--- DATA ---
^^^^

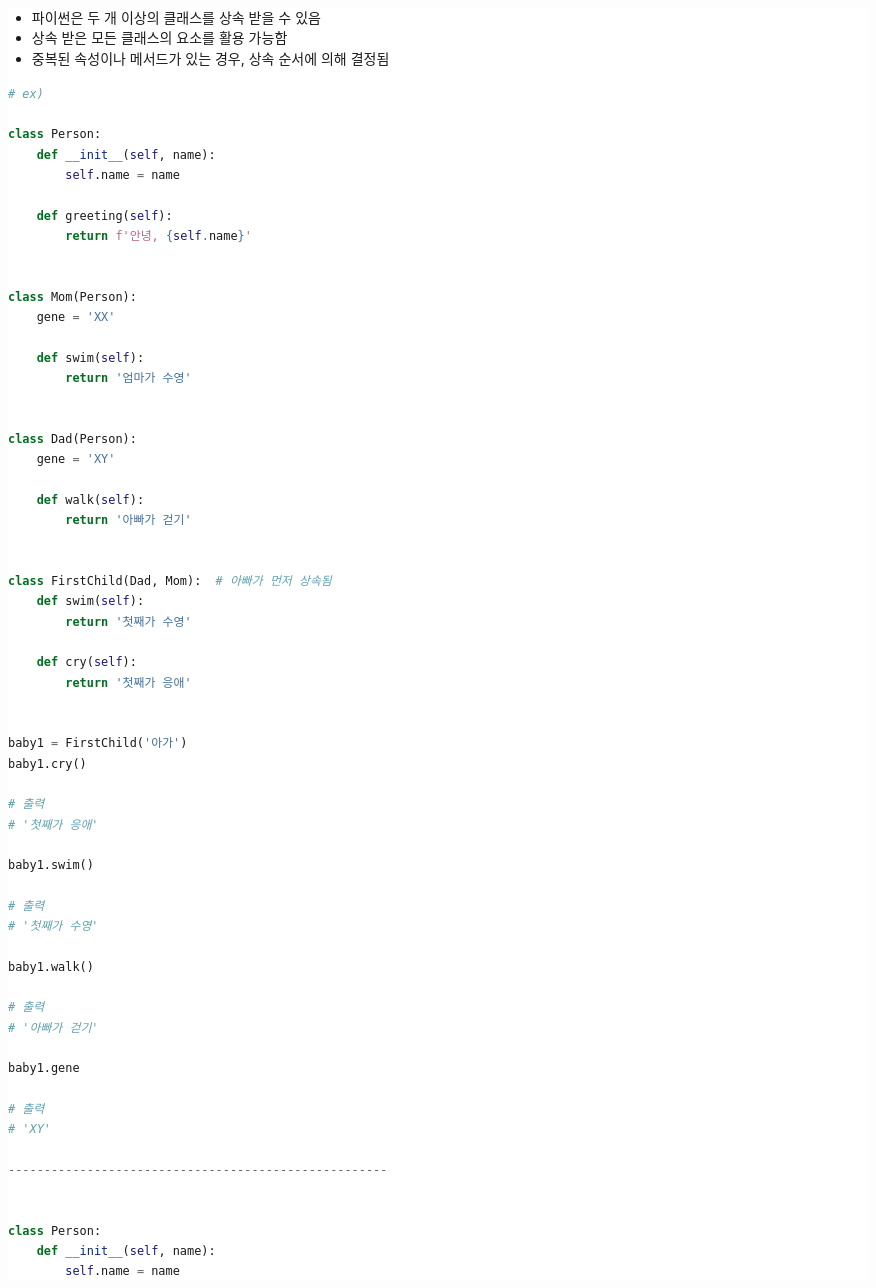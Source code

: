 - 파이썬은 두 개 이상의 클래스를 상속 받을 수 있음
- 상속 받은 모든 클래스의 요소를 활용 가능함
- 중복된 속성이나 메서드가 있는 경우, 상속 순서에 의해 결정됨

```python
# ex)

class Person:
    def __init__(self, name):
        self.name = name

    def greeting(self):
        return f'안녕, {self.name}'


class Mom(Person):
    gene = 'XX'

    def swim(self):
        return '엄마가 수영'


class Dad(Person):
    gene = 'XY'

    def walk(self):
        return '아빠가 걷기'


class FirstChild(Dad, Mom):  # 아빠가 먼저 상속됨
    def swim(self):
        return '첫째가 수영'

    def cry(self):
        return '첫째가 응애'


baby1 = FirstChild('아가')
baby1.cry()

# 출력
# '첫째가 응애'

baby1.swim()

# 출력
# '첫째가 수영'

baby1.walk()

# 출력
# '아빠가 걷기'

baby1.gene

# 출력
# 'XY'

-----------------------------------------------------


class Person:
    def __init__(self, name):
        self.name = name
```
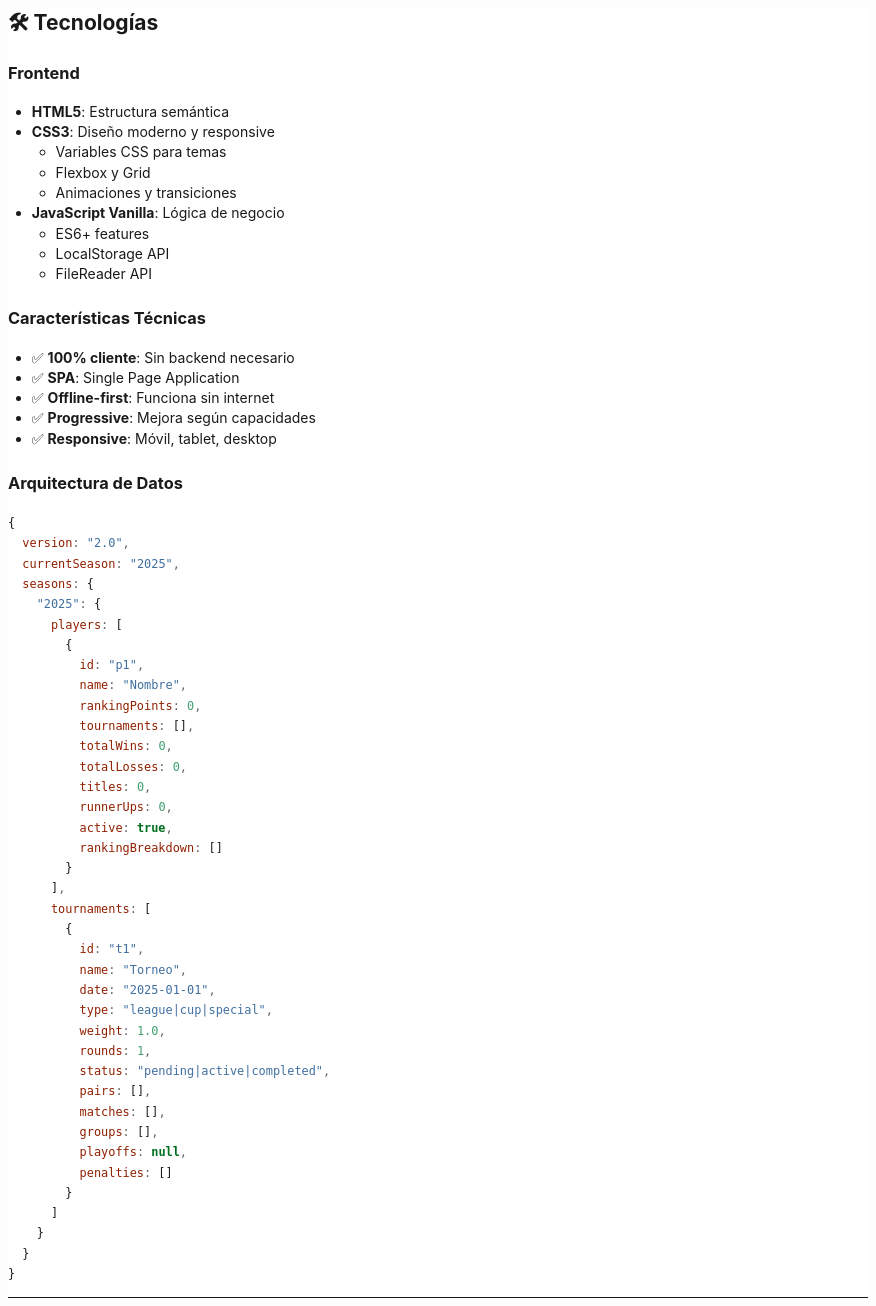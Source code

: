 ## 🛠 Tecnologías

### Frontend
- **HTML5**: Estructura semántica
- **CSS3**: Diseño moderno y responsive
  - Variables CSS para temas
  - Flexbox y Grid
  - Animaciones y transiciones
- **JavaScript Vanilla**: Lógica de negocio
  - ES6+ features
  - LocalStorage API
  - FileReader API

### Características Técnicas
- ✅ **100% cliente**: Sin backend necesario
- ✅ **SPA**: Single Page Application
- ✅ **Offline-first**: Funciona sin internet
- ✅ **Progressive**: Mejora según capacidades
- ✅ **Responsive**: Móvil, tablet, desktop

### Arquitectura de Datos
```javascript
{
  version: "2.0",
  currentSeason: "2025",
  seasons: {
    "2025": {
      players: [
        {
          id: "p1",
          name: "Nombre",
          rankingPoints: 0,
          tournaments: [],
          totalWins: 0,
          totalLosses: 0,
          titles: 0,
          runnerUps: 0,
          active: true,
          rankingBreakdown: []
        }
      ],
      tournaments: [
        {
          id: "t1",
          name: "Torneo",
          date: "2025-01-01",
          type: "league|cup|special",
          weight: 1.0,
          rounds: 1,
          status: "pending|active|completed",
          pairs: [],
          matches: [],
          groups: [],
          playoffs: null,
          penalties: []
        }
      ]
    }
  }
}
```

---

^^^^

--- PROBLEM TO SOLVE ---
Without including any picture, copy the listing above exactly and in full.

--- ANSWER SECTION ---
Source code

: - 파이썬은 두 개 이상의 클래스를 상속 받을 수 있음
- 상속 받은 모든 클래스의 요소를 활용 가능함
- 중복된 속성이나 메서드가 있는 경우, 상속 순서에 의해 결정됨

```python
# ex)

class Person:
    def __init__(self, name):
        self.name = name

    def greeting(self):
        return f'안녕, {self.name}'


class Mom(Person):
    gene = 'XX'

    def swim(self):
        return '엄마가 수영'


class Dad(Person):
    gene = 'XY'

    def walk(self):
        return '아빠가 걷기'


class FirstChild(Dad, Mom):  # 아빠가 먼저 상속됨
    def swim(self):
        return '첫째가 수영'

    def cry(self):
        return '첫째가 응애'


baby1 = FirstChild('아가')
baby1.cry()

# 출력
# '첫째가 응애'

baby1.swim()

# 출력
# '첫째가 수영'

baby1.walk()

# 출력
# '아빠가 걷기'

baby1.gene

# 출력
# 'XY'

-----------------------------------------------------


class Person:
    def __init__(self, name):
        self.name = name
```
Source code

: ## 🛠 Tecnologías

### Frontend
- **HTML5**: Estructura semántica
- **CSS3**: Diseño moderno y responsive
  - Variables CSS para temas
  - Flexbox y Grid
  - Animaciones y transiciones
- **JavaScript Vanilla**: Lógica de negocio
  - ES6+ features
  - LocalStorage API
  - FileReader API

### Características Técnicas
- ✅ **100% cliente**: Sin backend necesario
- ✅ **SPA**: Single Page Application
- ✅ **Offline-first**: Funciona sin internet
- ✅ **Progressive**: Mejora según capacidades
- ✅ **Responsive**: Móvil, tablet, desktop

### Arquitectura de Datos
```javascript
{
  version: "2.0",
  currentSeason: "2025",
  seasons: {
    "2025": {
      players: [
        {
          id: "p1",
          name: "Nombre",
          rankingPoints: 0,
          tournaments: [],
          totalWins: 0,
          totalLosses: 0,
          titles: 0,
          runnerUps: 0,
          active: true,
          rankingBreakdown: []
        }
      ],
      tournaments: [
        {
          id: "t1",
          name: "Torneo",
          date: "2025-01-01",
          type: "league|cup|special",
          weight: 1.0,
          rounds: 1,
          status: "pending|active|completed",
          pairs: [],
          matches: [],
          groups: [],
          playoffs: null,
          penalties: []
        }
      ]
    }
  }
}
```

---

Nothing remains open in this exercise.